[Source texts of formatted documents]
*** Begin section ***
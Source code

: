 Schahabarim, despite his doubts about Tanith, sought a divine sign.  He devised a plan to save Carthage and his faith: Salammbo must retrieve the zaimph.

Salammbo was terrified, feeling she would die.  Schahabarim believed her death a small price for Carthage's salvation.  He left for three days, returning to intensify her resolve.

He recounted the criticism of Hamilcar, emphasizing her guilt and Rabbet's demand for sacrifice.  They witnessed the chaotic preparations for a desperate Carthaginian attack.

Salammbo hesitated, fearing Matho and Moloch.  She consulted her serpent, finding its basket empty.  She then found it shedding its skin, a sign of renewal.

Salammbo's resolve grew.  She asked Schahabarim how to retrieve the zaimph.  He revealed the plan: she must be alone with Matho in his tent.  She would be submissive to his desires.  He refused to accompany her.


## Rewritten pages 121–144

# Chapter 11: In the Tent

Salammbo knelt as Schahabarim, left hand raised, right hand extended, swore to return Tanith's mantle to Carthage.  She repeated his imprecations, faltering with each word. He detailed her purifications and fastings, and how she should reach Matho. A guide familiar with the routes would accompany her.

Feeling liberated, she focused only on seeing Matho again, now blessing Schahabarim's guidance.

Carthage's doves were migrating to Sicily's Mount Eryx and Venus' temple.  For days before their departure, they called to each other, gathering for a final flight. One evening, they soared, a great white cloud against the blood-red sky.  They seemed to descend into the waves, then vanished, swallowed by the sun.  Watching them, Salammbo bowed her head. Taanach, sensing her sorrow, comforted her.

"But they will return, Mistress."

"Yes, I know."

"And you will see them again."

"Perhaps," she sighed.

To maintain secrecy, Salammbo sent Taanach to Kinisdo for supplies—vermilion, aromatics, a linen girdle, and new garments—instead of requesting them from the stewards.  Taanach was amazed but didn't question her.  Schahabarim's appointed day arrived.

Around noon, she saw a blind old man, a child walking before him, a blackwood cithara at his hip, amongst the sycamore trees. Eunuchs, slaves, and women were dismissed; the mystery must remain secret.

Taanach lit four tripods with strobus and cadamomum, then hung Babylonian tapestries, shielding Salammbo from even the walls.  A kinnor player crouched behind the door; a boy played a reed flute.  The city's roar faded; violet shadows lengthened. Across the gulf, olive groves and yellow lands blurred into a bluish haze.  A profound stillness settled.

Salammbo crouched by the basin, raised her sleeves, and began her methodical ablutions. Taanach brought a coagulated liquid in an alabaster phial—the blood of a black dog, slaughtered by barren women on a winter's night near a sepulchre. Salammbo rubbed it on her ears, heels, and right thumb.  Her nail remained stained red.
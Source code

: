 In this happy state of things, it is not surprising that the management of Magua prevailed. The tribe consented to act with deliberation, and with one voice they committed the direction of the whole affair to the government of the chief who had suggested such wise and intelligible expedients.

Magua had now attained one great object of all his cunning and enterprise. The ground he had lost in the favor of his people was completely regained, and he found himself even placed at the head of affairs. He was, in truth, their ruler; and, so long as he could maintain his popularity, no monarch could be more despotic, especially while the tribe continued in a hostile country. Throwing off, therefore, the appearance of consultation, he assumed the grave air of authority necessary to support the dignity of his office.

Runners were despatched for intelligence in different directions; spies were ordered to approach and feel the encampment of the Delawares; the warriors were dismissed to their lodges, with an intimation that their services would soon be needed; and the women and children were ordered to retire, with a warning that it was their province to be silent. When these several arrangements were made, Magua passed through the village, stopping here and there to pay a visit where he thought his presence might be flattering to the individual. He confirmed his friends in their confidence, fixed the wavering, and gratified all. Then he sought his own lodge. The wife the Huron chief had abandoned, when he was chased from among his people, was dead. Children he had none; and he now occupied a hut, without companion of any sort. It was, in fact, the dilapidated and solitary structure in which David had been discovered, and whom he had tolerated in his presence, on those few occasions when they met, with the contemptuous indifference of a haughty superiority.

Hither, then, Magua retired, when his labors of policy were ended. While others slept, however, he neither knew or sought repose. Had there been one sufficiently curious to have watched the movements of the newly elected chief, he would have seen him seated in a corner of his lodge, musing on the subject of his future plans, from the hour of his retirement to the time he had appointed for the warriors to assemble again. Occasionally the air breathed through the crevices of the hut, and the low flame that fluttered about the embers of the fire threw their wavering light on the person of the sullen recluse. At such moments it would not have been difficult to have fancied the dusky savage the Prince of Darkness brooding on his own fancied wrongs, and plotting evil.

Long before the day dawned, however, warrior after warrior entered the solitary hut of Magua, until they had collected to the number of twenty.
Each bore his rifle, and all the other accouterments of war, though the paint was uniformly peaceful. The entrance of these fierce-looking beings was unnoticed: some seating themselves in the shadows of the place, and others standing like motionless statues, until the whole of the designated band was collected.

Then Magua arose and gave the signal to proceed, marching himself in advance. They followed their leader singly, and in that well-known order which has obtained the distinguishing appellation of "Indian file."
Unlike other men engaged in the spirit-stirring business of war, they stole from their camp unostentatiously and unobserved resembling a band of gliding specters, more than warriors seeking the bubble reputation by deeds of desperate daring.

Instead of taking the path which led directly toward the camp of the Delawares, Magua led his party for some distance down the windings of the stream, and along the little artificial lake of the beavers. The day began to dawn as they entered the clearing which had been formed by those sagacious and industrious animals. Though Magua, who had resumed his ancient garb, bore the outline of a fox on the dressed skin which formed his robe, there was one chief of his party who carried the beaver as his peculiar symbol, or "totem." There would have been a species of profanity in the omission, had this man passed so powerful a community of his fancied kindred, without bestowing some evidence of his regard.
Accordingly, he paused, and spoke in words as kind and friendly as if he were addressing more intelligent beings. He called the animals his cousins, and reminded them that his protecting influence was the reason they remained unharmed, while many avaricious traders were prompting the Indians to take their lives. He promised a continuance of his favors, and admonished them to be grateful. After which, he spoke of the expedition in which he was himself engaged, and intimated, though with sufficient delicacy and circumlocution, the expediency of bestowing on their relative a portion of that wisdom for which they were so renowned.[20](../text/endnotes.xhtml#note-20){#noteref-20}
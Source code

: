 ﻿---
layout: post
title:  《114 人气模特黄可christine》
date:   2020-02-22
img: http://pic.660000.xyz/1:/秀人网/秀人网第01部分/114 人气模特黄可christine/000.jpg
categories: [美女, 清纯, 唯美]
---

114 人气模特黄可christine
*** End section ***
Every record above needs to be repeated word for word.

Source code

: Schahabarim, despite his doubts about Tanith, sought a divine sign.  He devised a plan to save Carthage and his faith: Salammbo must retrieve the zaimph.

Salammbo was terrified, feeling she would die.  Schahabarim believed her death a small price for Carthage's salvation.  He left for three days, returning to intensify her resolve.

He recounted the criticism of Hamilcar, emphasizing her guilt and Rabbet's demand for sacrifice.  They witnessed the chaotic preparations for a desperate Carthaginian attack.

Salammbo hesitated, fearing Matho and Moloch.  She consulted her serpent, finding its basket empty.  She then found it shedding its skin, a sign of renewal.

Salammbo's resolve grew.  She asked Schahabarim how to retrieve the zaimph.  He revealed the plan: she must be alone with Matho in his tent.  She would be submissive to his desires.  He refused to accompany her.


## Rewritten pages 121–144

# Chapter 11: In the Tent

Salammbo knelt as Schahabarim, left hand raised, right hand extended, swore to return Tanith's mantle to Carthage.  She repeated his imprecations, faltering with each word. He detailed her purifications and fastings, and how she should reach Matho. A guide familiar with the routes would accompany her.

Feeling liberated, she focused only on seeing Matho again, now blessing Schahabarim's guidance.

Carthage's doves were migrating to Sicily's Mount Eryx and Venus' temple.  For days before their departure, they called to each other, gathering for a final flight. One evening, they soared, a great white cloud against the blood-red sky.  They seemed to descend into the waves, then vanished, swallowed by the sun.  Watching them, Salammbo bowed her head. Taanach, sensing her sorrow, comforted her.

"But they will return, Mistress."

"Yes, I know."

"And you will see them again."

"Perhaps," she sighed.

To maintain secrecy, Salammbo sent Taanach to Kinisdo for supplies—vermilion, aromatics, a linen girdle, and new garments—instead of requesting them from the stewards.  Taanach was amazed but didn't question her.  Schahabarim's appointed day arrived.

Around noon, she saw a blind old man, a child walking before him, a blackwood cithara at his hip, amongst the sycamore trees. Eunuchs, slaves, and women were dismissed; the mystery must remain secret.

Taanach lit four tripods with strobus and cadamomum, then hung Babylonian tapestries, shielding Salammbo from even the walls.  A kinnor player crouched behind the door; a boy played a reed flute.  The city's roar faded; violet shadows lengthened. Across the gulf, olive groves and yellow lands blurred into a bluish haze.  A profound stillness settled.

Salammbo crouched by the basin, raised her sleeves, and began her methodical ablutions. Taanach brought a coagulated liquid in an alabaster phial—the blood of a black dog, slaughtered by barren women on a winter's night near a sepulchre. Salammbo rubbed it on her ears, heels, and right thumb.  Her nail remained stained red.
Source code

: In this happy state of things, it is not surprising that the management of Magua prevailed. The tribe consented to act with deliberation, and with one voice they committed the direction of the whole affair to the government of the chief who had suggested such wise and intelligible expedients.

Magua had now attained one great object of all his cunning and enterprise. The ground he had lost in the favor of his people was completely regained, and he found himself even placed at the head of affairs. He was, in truth, their ruler; and, so long as he could maintain his popularity, no monarch could be more despotic, especially while the tribe continued in a hostile country. Throwing off, therefore, the appearance of consultation, he assumed the grave air of authority necessary to support the dignity of his office.

Runners were despatched for intelligence in different directions; spies were ordered to approach and feel the encampment of the Delawares; the warriors were dismissed to their lodges, with an intimation that their services would soon be needed; and the women and children were ordered to retire, with a warning that it was their province to be silent. When these several arrangements were made, Magua passed through the village, stopping here and there to pay a visit where he thought his presence might be flattering to the individual. He confirmed his friends in their confidence, fixed the wavering, and gratified all. Then he sought his own lodge. The wife the Huron chief had abandoned, when he was chased from among his people, was dead. Children he had none; and he now occupied a hut, without companion of any sort. It was, in fact, the dilapidated and solitary structure in which David had been discovered, and whom he had tolerated in his presence, on those few occasions when they met, with the contemptuous indifference of a haughty superiority.

Hither, then, Magua retired, when his labors of policy were ended. While others slept, however, he neither knew or sought repose. Had there been one sufficiently curious to have watched the movements of the newly elected chief, he would have seen him seated in a corner of his lodge, musing on the subject of his future plans, from the hour of his retirement to the time he had appointed for the warriors to assemble again. Occasionally the air breathed through the crevices of the hut, and the low flame that fluttered about the embers of the fire threw their wavering light on the person of the sullen recluse. At such moments it would not have been difficult to have fancied the dusky savage the Prince of Darkness brooding on his own fancied wrongs, and plotting evil.

Long before the day dawned, however, warrior after warrior entered the solitary hut of Magua, until they had collected to the number of twenty.
Each bore his rifle, and all the other accouterments of war, though the paint was uniformly peaceful. The entrance of these fierce-looking beings was unnoticed: some seating themselves in the shadows of the place, and others standing like motionless statues, until the whole of the designated band was collected.

Then Magua arose and gave the signal to proceed, marching himself in advance. They followed their leader singly, and in that well-known order which has obtained the distinguishing appellation of "Indian file."
Unlike other men engaged in the spirit-stirring business of war, they stole from their camp unostentatiously and unobserved resembling a band of gliding specters, more than warriors seeking the bubble reputation by deeds of desperate daring.

Instead of taking the path which led directly toward the camp of the Delawares, Magua led his party for some distance down the windings of the stream, and along the little artificial lake of the beavers. The day began to dawn as they entered the clearing which had been formed by those sagacious and industrious animals. Though Magua, who had resumed his ancient garb, bore the outline of a fox on the dressed skin which formed his robe, there was one chief of his party who carried the beaver as his peculiar symbol, or "totem." There would have been a species of profanity in the omission, had this man passed so powerful a community of his fancied kindred, without bestowing some evidence of his regard.
Accordingly, he paused, and spoke in words as kind and friendly as if he were addressing more intelligent beings. He called the animals his cousins, and reminded them that his protecting influence was the reason they remained unharmed, while many avaricious traders were prompting the Indians to take their lives. He promised a continuance of his favors, and admonished them to be grateful. After which, he spoke of the expedition in which he was himself engaged, and intimated, though with sufficient delicacy and circumlocution, the expediency of bestowing on their relative a portion of that wisdom for which they were so renowned.[20](../text/endnotes.xhtml#note-20){#noteref-20}
Source code

: ﻿---
layout: post
title:  《114 人气模特黄可christine》
date:   2020-02-22
img: http://pic.660000.xyz/1:/秀人网/秀人网第01部分/114 人气模特黄可christine/000.jpg
categories: [美女, 清纯, 唯美]
---

114 人气模特黄可christine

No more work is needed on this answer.